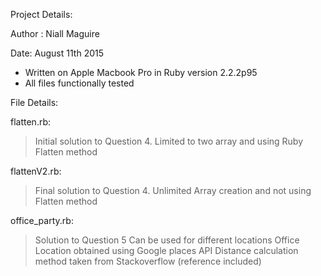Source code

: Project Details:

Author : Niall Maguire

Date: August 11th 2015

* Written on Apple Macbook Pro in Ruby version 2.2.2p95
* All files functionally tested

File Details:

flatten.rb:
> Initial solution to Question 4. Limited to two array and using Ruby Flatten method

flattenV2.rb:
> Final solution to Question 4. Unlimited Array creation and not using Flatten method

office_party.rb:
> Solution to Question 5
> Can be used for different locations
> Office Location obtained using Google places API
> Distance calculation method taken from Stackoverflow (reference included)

...

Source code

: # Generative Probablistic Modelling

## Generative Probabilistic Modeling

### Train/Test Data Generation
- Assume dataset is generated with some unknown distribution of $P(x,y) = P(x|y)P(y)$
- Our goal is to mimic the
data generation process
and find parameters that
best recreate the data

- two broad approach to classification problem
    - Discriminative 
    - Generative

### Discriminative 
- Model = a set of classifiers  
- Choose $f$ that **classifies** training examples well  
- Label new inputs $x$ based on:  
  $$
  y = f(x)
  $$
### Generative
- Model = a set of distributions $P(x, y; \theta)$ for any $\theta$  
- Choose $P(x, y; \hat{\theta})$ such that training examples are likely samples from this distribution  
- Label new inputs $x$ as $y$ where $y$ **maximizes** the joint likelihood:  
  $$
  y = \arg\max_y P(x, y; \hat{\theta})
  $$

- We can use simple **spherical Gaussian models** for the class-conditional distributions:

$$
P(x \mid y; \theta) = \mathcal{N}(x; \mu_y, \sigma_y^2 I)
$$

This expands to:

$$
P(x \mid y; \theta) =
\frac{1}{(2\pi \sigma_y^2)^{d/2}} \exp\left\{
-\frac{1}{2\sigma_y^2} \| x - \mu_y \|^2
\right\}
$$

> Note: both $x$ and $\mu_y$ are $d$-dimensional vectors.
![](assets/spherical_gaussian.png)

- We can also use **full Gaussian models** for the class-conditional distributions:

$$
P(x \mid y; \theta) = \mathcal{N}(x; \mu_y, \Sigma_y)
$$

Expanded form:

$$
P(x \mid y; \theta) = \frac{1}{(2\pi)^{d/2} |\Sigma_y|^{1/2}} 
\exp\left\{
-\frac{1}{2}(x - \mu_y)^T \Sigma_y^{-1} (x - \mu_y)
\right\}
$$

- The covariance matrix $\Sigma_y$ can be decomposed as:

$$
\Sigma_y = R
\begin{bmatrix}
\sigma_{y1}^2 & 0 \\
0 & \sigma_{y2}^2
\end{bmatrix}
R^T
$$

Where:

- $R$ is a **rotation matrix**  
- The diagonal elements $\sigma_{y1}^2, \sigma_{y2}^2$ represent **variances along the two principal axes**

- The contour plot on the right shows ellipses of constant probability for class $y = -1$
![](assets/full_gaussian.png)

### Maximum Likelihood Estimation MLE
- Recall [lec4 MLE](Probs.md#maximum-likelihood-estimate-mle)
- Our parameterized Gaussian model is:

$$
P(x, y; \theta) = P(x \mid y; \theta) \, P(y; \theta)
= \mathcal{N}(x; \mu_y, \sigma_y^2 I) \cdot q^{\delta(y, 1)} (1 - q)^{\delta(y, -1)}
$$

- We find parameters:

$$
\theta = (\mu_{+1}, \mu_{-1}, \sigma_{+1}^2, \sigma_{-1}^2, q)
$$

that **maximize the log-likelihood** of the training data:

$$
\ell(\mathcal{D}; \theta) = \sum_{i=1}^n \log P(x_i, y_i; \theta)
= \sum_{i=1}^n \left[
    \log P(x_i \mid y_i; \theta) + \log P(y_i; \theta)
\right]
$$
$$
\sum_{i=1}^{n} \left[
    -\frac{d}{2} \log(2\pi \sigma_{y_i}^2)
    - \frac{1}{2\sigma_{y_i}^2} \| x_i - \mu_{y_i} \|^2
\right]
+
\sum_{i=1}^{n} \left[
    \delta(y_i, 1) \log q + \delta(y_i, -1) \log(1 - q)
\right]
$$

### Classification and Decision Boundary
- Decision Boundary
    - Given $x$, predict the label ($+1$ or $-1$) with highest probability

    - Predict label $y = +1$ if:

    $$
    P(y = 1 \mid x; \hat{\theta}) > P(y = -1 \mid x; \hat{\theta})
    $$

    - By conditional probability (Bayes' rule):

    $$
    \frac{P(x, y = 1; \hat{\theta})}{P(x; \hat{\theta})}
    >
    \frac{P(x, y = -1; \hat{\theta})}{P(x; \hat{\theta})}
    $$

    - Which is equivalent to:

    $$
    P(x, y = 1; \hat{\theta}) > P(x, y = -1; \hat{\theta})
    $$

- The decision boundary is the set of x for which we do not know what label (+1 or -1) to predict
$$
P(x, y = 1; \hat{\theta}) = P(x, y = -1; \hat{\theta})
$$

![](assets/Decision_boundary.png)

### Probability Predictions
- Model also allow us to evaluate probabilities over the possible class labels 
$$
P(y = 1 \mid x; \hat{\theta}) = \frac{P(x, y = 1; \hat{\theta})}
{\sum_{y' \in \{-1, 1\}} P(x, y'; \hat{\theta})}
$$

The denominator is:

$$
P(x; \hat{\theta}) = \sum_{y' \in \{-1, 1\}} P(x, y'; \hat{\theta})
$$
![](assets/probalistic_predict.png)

→ To do: Each line holding "delta" should be copied from the material above.

→ Output of the task:
= \mathcal{N}(x; \mu_y, \sigma_y^2 I) \cdot q^{\delta(y, 1)} (1 - q)^{\delta(y, -1)}
    \delta(y_i, 1) \log q + \delta(y_i, -1) \log(1 - q)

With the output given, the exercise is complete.